Dado que muitas vezes usamos um smartphone porque somos obrigados por regras sociais absurdas (alguns exemplos: a empresa onde a pessoa trabalha exige conta em um banco específico, que por sua vez exige um token que por sua vez exige o app, que por sua vez exige o Android ou iOS; ter um carro e/ou CNH exige o app Carteira Digital de Trânsito que exige Android ou iOS; assinar carteira de trabalho exige o app Carteira de Trabalho Digital que por sua vez exige Android ou iOS; determinadas coisas de atendimento médico exigem o cartão SUS que por sua vez exige o app MeuSUS que por sua vez exige o Gov.br que por sua vez exige o Android ou iOS), já que, não fosse isso, um computador daria totalmente conta do recado (afinal, como fazíamos coisas digitalmente entre meados dos anos 90 e 2005, quando do lançamento do primeiro "smartphone"?), acabamos soterrados pela exigência social de usar um "smartphone socialmente sancionado", ou enfrentamos ostracismo social e desemprego.

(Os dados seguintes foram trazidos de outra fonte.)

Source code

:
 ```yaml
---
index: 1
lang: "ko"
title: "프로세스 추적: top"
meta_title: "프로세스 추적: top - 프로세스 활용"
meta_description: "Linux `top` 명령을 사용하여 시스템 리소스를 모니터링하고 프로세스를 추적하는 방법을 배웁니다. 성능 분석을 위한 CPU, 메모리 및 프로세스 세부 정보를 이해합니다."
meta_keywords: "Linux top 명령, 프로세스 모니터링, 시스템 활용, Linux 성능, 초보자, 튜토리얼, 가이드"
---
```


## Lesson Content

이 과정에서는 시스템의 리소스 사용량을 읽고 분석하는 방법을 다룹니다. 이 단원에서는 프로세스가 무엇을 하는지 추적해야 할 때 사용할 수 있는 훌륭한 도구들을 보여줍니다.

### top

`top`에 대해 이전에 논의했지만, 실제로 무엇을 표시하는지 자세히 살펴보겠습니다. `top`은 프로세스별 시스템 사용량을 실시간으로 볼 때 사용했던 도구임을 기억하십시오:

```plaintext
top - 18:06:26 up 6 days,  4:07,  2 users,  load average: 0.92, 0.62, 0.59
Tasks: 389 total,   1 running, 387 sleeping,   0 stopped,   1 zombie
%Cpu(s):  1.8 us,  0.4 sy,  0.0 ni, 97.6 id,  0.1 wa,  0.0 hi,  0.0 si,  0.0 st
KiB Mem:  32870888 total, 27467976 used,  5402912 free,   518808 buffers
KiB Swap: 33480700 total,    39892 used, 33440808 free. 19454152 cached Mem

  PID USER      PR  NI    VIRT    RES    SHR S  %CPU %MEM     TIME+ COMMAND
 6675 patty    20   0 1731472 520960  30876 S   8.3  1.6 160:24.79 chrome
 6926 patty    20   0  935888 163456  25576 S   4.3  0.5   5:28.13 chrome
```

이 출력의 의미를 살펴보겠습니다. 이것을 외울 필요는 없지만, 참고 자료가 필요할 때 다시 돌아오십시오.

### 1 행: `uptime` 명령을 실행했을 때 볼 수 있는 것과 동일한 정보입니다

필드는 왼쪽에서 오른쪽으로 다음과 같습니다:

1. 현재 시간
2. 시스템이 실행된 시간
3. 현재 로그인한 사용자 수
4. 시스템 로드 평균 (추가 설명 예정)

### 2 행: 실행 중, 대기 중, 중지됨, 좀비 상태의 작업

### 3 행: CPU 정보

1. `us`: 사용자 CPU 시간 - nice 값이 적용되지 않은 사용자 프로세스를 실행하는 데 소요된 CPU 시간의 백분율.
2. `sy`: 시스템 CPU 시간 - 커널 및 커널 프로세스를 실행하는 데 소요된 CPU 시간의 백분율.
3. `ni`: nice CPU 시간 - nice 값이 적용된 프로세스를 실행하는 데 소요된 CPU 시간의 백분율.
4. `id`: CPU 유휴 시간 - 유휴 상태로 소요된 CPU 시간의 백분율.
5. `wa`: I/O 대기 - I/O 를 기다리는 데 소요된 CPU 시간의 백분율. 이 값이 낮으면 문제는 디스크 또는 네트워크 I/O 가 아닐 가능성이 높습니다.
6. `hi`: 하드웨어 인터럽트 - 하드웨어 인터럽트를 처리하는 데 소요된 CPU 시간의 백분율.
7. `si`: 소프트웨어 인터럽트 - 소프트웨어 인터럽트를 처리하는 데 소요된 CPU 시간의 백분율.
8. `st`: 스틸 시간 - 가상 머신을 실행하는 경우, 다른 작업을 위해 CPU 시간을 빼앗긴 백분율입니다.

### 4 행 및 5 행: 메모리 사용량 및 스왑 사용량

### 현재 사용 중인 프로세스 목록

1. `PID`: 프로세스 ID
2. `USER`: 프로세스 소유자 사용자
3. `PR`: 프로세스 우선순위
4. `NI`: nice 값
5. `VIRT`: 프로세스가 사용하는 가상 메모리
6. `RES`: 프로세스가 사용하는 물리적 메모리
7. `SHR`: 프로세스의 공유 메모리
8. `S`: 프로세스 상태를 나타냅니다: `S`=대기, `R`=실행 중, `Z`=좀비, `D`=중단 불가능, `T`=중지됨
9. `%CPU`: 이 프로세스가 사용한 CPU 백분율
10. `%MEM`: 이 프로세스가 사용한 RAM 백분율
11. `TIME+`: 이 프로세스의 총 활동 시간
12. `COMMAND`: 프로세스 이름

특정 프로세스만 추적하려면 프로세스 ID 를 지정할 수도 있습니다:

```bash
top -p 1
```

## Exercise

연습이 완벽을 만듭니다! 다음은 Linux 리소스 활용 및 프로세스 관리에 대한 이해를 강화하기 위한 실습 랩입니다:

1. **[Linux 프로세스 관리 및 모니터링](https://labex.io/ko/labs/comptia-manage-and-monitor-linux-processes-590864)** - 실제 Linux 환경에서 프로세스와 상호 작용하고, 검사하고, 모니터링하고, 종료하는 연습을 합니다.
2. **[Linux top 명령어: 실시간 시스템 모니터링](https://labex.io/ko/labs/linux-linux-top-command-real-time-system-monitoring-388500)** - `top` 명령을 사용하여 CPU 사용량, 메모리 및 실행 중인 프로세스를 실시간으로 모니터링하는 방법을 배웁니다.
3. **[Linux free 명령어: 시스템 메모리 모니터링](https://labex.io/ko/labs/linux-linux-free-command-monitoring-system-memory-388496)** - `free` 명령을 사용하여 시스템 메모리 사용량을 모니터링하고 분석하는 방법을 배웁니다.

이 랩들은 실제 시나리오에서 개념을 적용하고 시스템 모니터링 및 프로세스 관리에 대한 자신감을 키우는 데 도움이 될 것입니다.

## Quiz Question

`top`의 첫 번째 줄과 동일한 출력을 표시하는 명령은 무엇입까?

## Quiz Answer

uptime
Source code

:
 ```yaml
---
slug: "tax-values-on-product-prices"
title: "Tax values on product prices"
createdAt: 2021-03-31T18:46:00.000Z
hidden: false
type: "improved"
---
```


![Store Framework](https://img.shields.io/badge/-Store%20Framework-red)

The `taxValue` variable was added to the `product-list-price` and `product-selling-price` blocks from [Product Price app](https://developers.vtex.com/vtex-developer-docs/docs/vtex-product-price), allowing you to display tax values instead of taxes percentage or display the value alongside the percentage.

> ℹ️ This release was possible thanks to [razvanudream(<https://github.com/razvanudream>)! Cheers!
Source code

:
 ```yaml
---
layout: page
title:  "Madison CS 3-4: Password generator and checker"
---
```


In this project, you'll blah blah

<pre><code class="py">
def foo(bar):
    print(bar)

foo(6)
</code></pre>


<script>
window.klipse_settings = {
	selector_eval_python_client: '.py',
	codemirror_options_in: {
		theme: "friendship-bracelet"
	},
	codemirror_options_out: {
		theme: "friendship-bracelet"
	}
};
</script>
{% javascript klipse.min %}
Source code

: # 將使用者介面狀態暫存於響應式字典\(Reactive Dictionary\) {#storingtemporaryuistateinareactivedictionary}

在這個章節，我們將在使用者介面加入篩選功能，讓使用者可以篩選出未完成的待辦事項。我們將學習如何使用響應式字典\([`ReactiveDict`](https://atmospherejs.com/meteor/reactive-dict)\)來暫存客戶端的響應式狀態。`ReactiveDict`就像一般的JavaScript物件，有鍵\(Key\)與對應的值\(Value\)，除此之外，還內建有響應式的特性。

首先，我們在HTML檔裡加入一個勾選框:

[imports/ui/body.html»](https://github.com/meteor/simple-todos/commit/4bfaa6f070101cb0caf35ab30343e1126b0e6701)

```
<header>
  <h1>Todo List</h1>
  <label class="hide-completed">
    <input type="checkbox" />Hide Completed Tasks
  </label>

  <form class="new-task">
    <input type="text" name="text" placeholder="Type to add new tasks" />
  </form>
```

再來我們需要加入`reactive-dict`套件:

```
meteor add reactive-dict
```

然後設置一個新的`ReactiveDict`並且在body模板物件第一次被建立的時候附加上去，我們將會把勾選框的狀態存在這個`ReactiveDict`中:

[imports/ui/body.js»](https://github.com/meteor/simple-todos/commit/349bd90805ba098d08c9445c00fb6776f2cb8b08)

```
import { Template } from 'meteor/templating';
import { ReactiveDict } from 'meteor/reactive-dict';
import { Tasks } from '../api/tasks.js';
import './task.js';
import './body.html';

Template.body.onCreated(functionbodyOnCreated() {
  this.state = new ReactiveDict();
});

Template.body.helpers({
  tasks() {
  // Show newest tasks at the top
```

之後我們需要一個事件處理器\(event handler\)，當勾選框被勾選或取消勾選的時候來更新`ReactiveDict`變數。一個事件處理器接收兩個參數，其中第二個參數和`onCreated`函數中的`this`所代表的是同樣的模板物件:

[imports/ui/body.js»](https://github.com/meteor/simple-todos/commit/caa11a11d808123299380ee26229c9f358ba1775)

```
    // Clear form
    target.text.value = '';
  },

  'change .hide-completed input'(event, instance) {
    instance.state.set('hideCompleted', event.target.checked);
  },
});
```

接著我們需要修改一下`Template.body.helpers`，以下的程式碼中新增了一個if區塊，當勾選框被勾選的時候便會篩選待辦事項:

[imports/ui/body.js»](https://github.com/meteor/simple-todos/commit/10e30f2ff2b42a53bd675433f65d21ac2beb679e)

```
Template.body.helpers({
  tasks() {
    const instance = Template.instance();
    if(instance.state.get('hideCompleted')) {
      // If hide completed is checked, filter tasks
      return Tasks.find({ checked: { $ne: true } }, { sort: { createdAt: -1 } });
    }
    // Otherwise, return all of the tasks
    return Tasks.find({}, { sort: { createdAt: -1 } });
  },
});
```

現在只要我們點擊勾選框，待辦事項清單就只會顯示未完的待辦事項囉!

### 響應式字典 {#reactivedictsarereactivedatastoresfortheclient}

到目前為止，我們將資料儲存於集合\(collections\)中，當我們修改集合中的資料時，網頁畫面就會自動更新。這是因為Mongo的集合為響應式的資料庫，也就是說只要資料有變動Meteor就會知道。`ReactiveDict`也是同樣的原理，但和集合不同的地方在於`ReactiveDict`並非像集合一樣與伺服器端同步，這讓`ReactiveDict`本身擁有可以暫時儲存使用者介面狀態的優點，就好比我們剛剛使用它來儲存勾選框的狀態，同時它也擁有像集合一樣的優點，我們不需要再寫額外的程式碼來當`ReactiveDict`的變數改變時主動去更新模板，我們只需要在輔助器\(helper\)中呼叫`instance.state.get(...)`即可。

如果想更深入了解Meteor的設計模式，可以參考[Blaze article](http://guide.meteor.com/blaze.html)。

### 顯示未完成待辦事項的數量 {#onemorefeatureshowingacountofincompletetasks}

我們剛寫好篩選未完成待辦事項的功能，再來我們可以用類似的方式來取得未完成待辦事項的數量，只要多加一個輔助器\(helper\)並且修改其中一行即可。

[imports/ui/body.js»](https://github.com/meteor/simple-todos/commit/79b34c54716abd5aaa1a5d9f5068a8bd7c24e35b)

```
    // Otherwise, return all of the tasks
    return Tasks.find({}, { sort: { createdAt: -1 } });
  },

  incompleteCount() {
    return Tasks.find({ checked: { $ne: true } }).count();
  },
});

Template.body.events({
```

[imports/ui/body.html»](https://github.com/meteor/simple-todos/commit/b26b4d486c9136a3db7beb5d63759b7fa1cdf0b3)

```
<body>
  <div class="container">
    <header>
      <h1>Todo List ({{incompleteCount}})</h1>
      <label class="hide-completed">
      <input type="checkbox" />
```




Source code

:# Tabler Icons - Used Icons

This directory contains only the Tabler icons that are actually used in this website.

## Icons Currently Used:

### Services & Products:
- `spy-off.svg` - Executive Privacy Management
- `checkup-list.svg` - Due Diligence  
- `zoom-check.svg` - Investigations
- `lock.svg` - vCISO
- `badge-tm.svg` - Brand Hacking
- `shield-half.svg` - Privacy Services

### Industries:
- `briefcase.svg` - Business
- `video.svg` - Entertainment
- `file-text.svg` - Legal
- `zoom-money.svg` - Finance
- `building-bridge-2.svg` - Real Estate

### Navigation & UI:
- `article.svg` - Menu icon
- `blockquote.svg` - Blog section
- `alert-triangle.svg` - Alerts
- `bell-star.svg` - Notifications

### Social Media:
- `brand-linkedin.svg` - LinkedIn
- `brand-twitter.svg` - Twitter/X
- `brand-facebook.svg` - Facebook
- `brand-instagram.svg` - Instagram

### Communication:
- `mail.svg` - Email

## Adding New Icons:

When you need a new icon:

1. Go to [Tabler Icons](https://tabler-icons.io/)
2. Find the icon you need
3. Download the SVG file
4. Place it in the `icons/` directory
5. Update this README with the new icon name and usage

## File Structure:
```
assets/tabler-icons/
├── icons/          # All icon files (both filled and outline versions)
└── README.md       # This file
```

Com essa nova lei (que é uma fotocópia de lei estadunidense, como muita coisa que o Brasil copia dos EUA) que explicitamente requer todos os sistemas operacionais (incluindo Linux e até mesmo sistemas operacionais nichados como illumos ou sistemas operacionais embarcados RTOSes) validar idade da pessoa usuária "vedada a autodeclaração" (portanto, Brasília implicitamente está exigindo absurdos como reconhecimento facial via CLI de um container no Docker ou upload de foto de CPF por RS232 na instalação de um RTOS; algumas distros Linux já estão debatendo sobre como implementar um mecanismo de age bracket), a tendência é que até mesmo os sistemas mais abertos possíveis (tipo um GNU Hurd) vão se fechar ou se tornar crimes. E isso afeta GrapheneOS, /e/OS, LibremOS, OpenHarmony (Huawei), entre outros.